Ein kurzes, seltsames Lachen, in welchem Justus das silberne, leise Lachen seiner Isabel nicht wiedererkannte, kam von dem anderen Ende des Tisches, und dann sah er, wie sie ihren Kopf rückwärts an die hohe Lehne des Stuhles hatte sinken lassen, und ihr Gesicht totenbleich war. Erschrocken sprang er auf; niemand blieb auf seinem Stuhl. Mit einer gegen die Gesellschaft gemurmelten Bitte um Entschuldigung umfaßte er die fast Ohnmächtige und halb führte, halb trug er sie durch den Salon in sein Arbeitszimmer, wo er sie auf dem niedrigen Divan niederlegte.
Ängstige Dich nicht, sagte Isabel; es wird sofort wieder vorüber fein. Wenn Du etwas thun willst, so bitte Eberhard, daß er auf einen Augenblick zu mir kommt!
Justus fand die ganze Gesellschaft bereits im Salon; er winkte Eberhard mit den Augen und trat mit ihm in sein Arbeitszimmer.
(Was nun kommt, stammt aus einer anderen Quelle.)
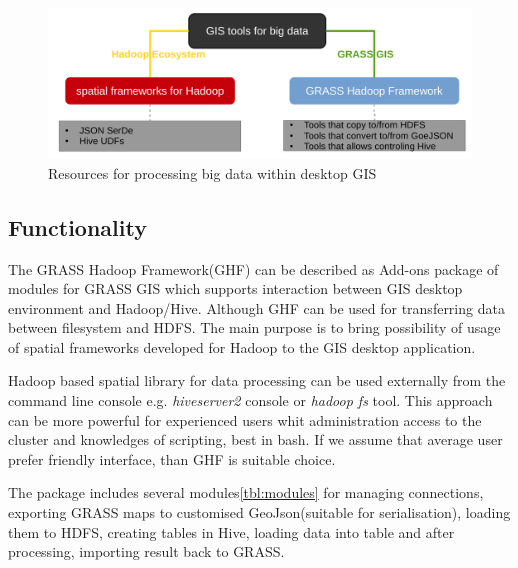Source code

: \documentclass[a4paper,12pt,oneside]{report}
\begin{document}
  \begin{figure}[!htbp]
    \centering
    \includegraphics[width=1\textwidth]{./img/idea_schema.pdf}
    \caption[Resources]{\centering Resources for processing big data within desktop GIS}
 \end{figure} 

				
\subsection{Functionality}
The GRASS Hadoop Framework(GHF) can be described as Add-ons package of modules for GRASS GIS which supports interaction between GIS desktop environment and Hadoop/Hive. Although GHF can be used for transferring data between filesystem and HDFS. The main purpose is to bring possibility of usage of spatial frameworks developed for Hadoop to the GIS desktop application. 

Hadoop based spatial library for data processing can be used externally from the command line console e.g. \textit{hiveserver2} console or \textit{hadoop fs} tool. This approach can be more powerful for experienced users whit administration access to the cluster and knowledges of scripting, best in bash. If we assume that average user prefer friendly interface, than GHF is suitable choice. 

The package includes several modules\ref{tbl:modules} for managing connections, exporting GRASS maps to customised GeoJson(suitable for serialisation), loading them to HDFS, creating tables in Hive, loading data into table and after processing, importing result back to GRASS.
\end{document}
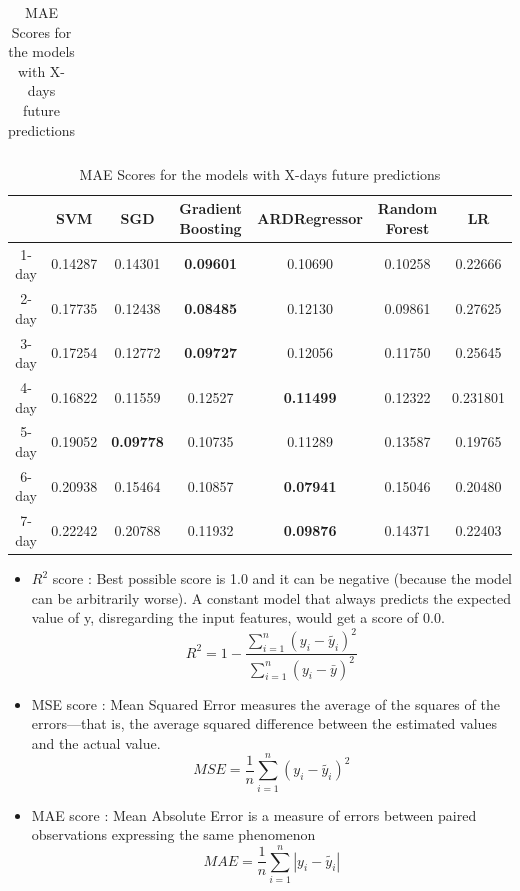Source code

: \documentclass[12pt,a4paper]{article}
\begin{document}
\begin{table}[htb]
\begin{tabular}{ |c|c|c|c|c|c|c| }
        \hline 
        \end{tabular}
        \caption{MSE Scores for the models with X-days future predictions}
    \begin{tabular}{ |c|c|c|c|c|c|c| }
        \hline
        & SVM & SGD & Gradient Boosting & ARDRegressor & Random Forest & LR \\
        \hline
        1-day & 0.14287 & 0.14301 & \textbf{0.09601} & 0.10690 & 0.10258 & 0.22666 \\
        \hline
        2-day & 0.17735 & 0.12438 & \textbf{0.08485} & 0.12130 & 0.09861 & 0.27625 \\
        \hline
        3-day & 0.17254 & 0.12772 & \textbf{0.09727} & 0.12056 & 0.11750 & 0.25645  \\
        \hline
        4-day & 0.16822 & 0.11559 & 0.12527 & \textbf{0.11499} & 0.12322 & 0.231801 \\
        \hline
        5-day & 0.19052 & \textbf{0.09778} & 0.10735 & 0.11289 & 0.13587 & 0.19765 \\
        \hline
        6-day & 0.20938 & 0.15464 & 0.10857 & \textbf{0.07941} & 0.15046 & 0.20480 \\
        \hline
        7-day & 0.22242 & 0.20788 & 0.11932 & \textbf{0.09876} & 0.14371 & 0.22403 \\
        \hline 
        \end{tabular}
        \caption{MAE Scores for the models with X-days future predictions}
\end{table}
\newpage
\begin{itemize}
    \item $R^2$ score : Best possible score is 1.0 and it can be negative (because the model can be arbitrarily worse). A constant model that always predicts the expected value of y, disregarding the input features, would get a score of 0.0.
        \begin{equation}
            R^2 = 1 - \frac{\sum_{i=1}^{n}(y_i - \tilde{y_i})^2}{\sum_{i=1}^{n}(y_i - \bar{y})^2} 
        \end{equation}
    \item MSE score : Mean Squared Error measures the average of the squares of the errors—that is, the average squared difference between the estimated values and the actual value. 
        \begin{equation}
            MSE = \frac{1}{n}\sum_{i=1}^{n}(y_i - \tilde{y_i})^2
        \end{equation}
    \item MAE score : Mean Absolute Error is a measure of errors between paired observations expressing the same phenomenon
    \begin{equation}
        MAE = \frac{1}{n}\sum_{i=1}^{n}|y_i - \tilde{y_i}|
    \end{equation}
\end{itemize}
\end{document}
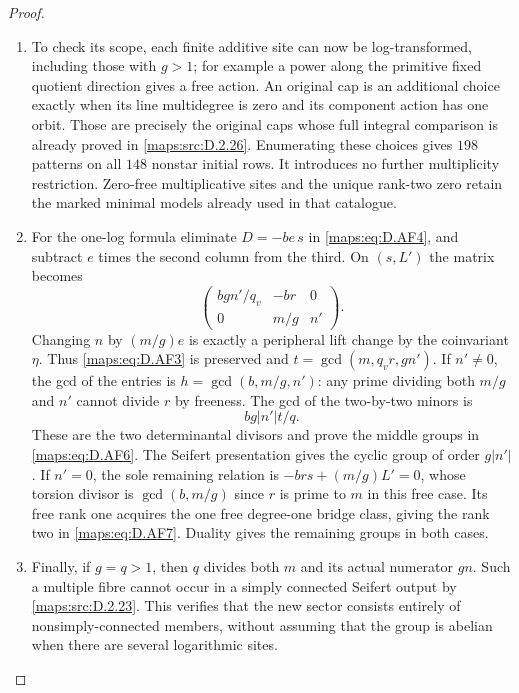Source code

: \begin{proof}
\begin{enumerate}[label=\arabic*.,leftmargin=*]
\item To check its scope, each finite additive site can now be
log-transformed, including those with $g>1$; for example a
power along the primitive fixed quotient direction gives a
free action. An original cap is an additional choice exactly
when its line multidegree is zero and its component action
has one orbit. Those are precisely the original caps whose
full integral comparison is already proved in \ref{maps:src:D.2.26}.
Enumerating these choices gives $198$ patterns on all $148$
nonstar initial rows. It introduces no further multiplicity
restriction. Zero-free multiplicative sites and the unique
rank-two zero retain the marked minimal models already used
in that catalogue.

\item For the one-log formula eliminate $D=-be\,s$ in \eqref{maps:eq:D.AF4},
and subtract $e$ times the second column from the third.
On $(s,L')$ the matrix becomes
\[
 \begin{pmatrix}
  bgn'/q_v&-br&0\\
  0&m/g&n'
 \end{pmatrix}.                                            \tag{D.AF9}\label{maps:eq:D.AF9}
\]
Changing $n$ by $(m/g)e$ is exactly a peripheral lift change
by the coinvariant $\eta$. Thus \eqref{maps:eq:D.AF3} is preserved and
$t=\gcd(m,q_vr,gn')$. If $n'\ne0$, the gcd of the entries is
$h=\gcd(b,m/g,n')$: any prime dividing both $m/g$ and $n'$
cannot divide $r$ by freeness. The gcd of the two-by-two
minors is
\[
 bg|n'|t/q.
\]
These are the two determinantal divisors and prove the
middle groups in \eqref{maps:eq:D.AF6}. The Seifert presentation gives the
cyclic group of order $g|n'|$. If $n'=0$, the sole remaining
relation is $-brs+(m/g)L'=0$, whose torsion divisor is
$\gcd(b,m/g)$ since $r$ is prime to $m$ in this free case.
Its free rank one acquires the one free degree-one bridge
class, giving the rank two in \eqref{maps:eq:D.AF7}. Duality gives the
remaining groups in both cases.

\item Finally, if $g=q>1$, then $q$ divides both $m$ and its actual
numerator $gn$. Such a multiple fibre cannot occur in a
simply connected Seifert output by \ref{maps:src:D.2.23}. This verifies
that the new sector consists entirely of nonsimply-connected
members, without assuming that the group is abelian when
there are several logarithmic sites.
\end{enumerate}
\end{proof}

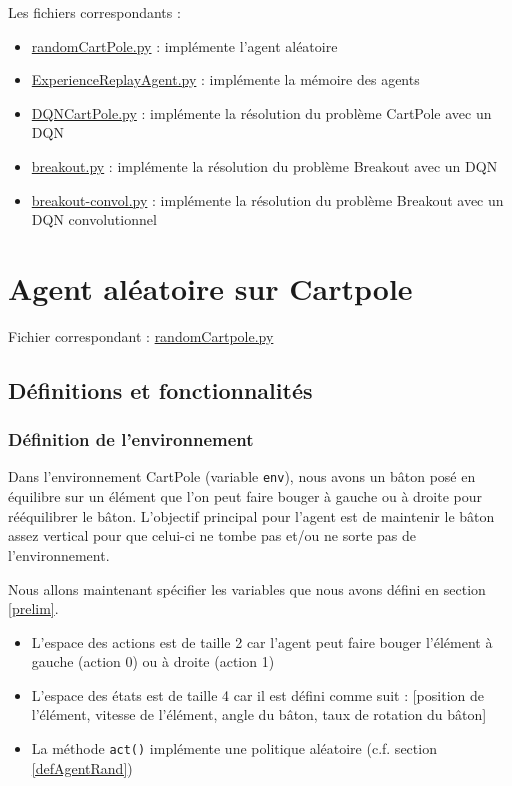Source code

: \documentclass[10pt,a4paper]{article}
\begin{document}
Les fichiers correspondants :
\begin{itemize}
	\item \href{https://github.com/NellyBarret/IA5-TP-APR/blob/nelly/randomCartPole.py}{randomCartPole.py} : implémente l'agent aléatoire
	\item \href{https://github.com/NellyBarret/IA5-TP-APR/blob/nelly/ExperienceReplayAgent.py}{ExperienceReplayAgent.py} : implémente la mémoire des agents
	\item \href{https://github.com/NellyBarret/IA5-TP-APR/blob/nelly/DQNCartPole.py}{DQNCartPole.py} : implémente la résolution du problème CartPole avec un DQN
	\item \href{https://github.com/NellyBarret/IA5-TP-APR/blob/nelly/breakout.py}{breakout.py} : implémente la résolution du problème Breakout avec un DQN
	\item \href{https://github.com/NellyBarret/IA5-TP-APR/blob/nelly/breakout-convol.py}{breakout-convol.py} : implémente la résolution du problème Breakout avec un DQN convolutionnel
\end{itemize}


\section{Agent aléatoire sur Cartpole}

Fichier correspondant : \href{https://github.com/NellyBarret/IA5-TP-APR/blob/master/randomCartPole.py}{randomCartpole.py}

\subsection{Définitions et fonctionnalités}
\subsubsection{Définition de l'environnement}
Dans l'environnement CartPole (variable \lstinline{env}), nous avons un bâton posé en équilibre sur un élément que l'on peut faire bouger à gauche ou à droite pour rééquilibrer le bâton. L'objectif principal pour l'agent est de maintenir le bâton assez vertical pour que celui-ci ne tombe pas et/ou ne sorte pas de l'environnement.

Nous allons maintenant spécifier les variables que nous avons défini en section \ref{prelim}.
\begin{itemize}
	\item L'espace des actions est de taille 2 car l'agent peut faire bouger l'élément à gauche (action 0) ou à droite (action 1)
	\item L'espace des états est de taille 4 car il est défini comme suit : [position de l'élément, vitesse de l'élément, angle du bâton, taux de rotation du bâton]
	\item La méthode \lstinline{act()} implémente une politique aléatoire (c.f. section \ref{defAgentRand})
\end{itemize}
\end{document}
Isabel hatte sich bereits wieder aufgerichtet.
Es ist schon vorüber, sagte sie; aber da Sie einmal hier sind – Du gehst indessen wohl wieder zur Gesellschaft, Sonntagskind!
Und dann, als sich die Thür hinter ihm geschlossen, mit einem Lächeln, das ihrem noch immer marmorbleichen Gesicht einen süßschmerzlichen medusenhaften Ausdruck gab:
War das nicht eben ein sonderbarer Kommentar zu unserer ersten Unterredung in Karlsbad? Sterben für jemand, den man liebt, was ist denn das? sagten Sie nicht so? Aber er, den man liebt, muß es doch brauchen, nötig haben; es muß ihm etwas bringen, was er sich sonst auf keine Weise verschaffen könnte! Wenn es ihm aber ein Überflüssiges ist, oder er es doch leicht entbehren kann – ah!
Sie strich sich mit der Hand über die Augen.
Aber das ist nun, wie es ist, und darum habe ich Sie nicht rufen lassen. Nur, um Sie nochmals zu bitten, daß Sie meine damalige Bitte auch wirklich erfüllen. Sie wissen doch, was ich meine?
Ja, erwiderte Eberhard, und der geheimnisvolle Brief liegt auf mir wie eine Centnerlast.
Die ich auch keinen sonst für mich zu tragen bitten würde.
Sie schwiegen ein paar Momente. Isabel hatte den Kopf gesenkt; plötzlich schaute sie wieder auf und sagte leise und schnell:
Ich habe heute Ihre Frau beobachtet und neulich, als wir Sie besuchten. Hätten Sie ihr das nicht ersparen können?
O, mein Gott! murmelte Eberhard.
Ich meine, hätten Sie Ihr Geheimnis nicht besser bewahren können? fuhr Isabel in demselben Tone fort. Für mich ist es schon seit Karlsbad keines mehr gewesen. Ich zürne Ihnen nicht. Wie dürfte ich? Was können Sie dafür? Aber, Eberhard, Sie müssen sich beherrschen lernen! Sie müssen! Sie sind es mir, sich selbst; Sie sind es Ihrer Frau, Sie sind es Justus schuldig. Ich liebe Justus. Damit ist ja für Sie alles entschieden, alles gesagt. Andere Frauen würden Ihnen nun von Freundschaft sprechen. Ich thue es nicht. Man wird um Brot gebeten und reicht einen Stein. Es ist der reine Hohn. Ich kann Ihnen nur die Hand geben und aus innigstem Herzen sagen: ich danke Ihnen, und Gott segne Sie!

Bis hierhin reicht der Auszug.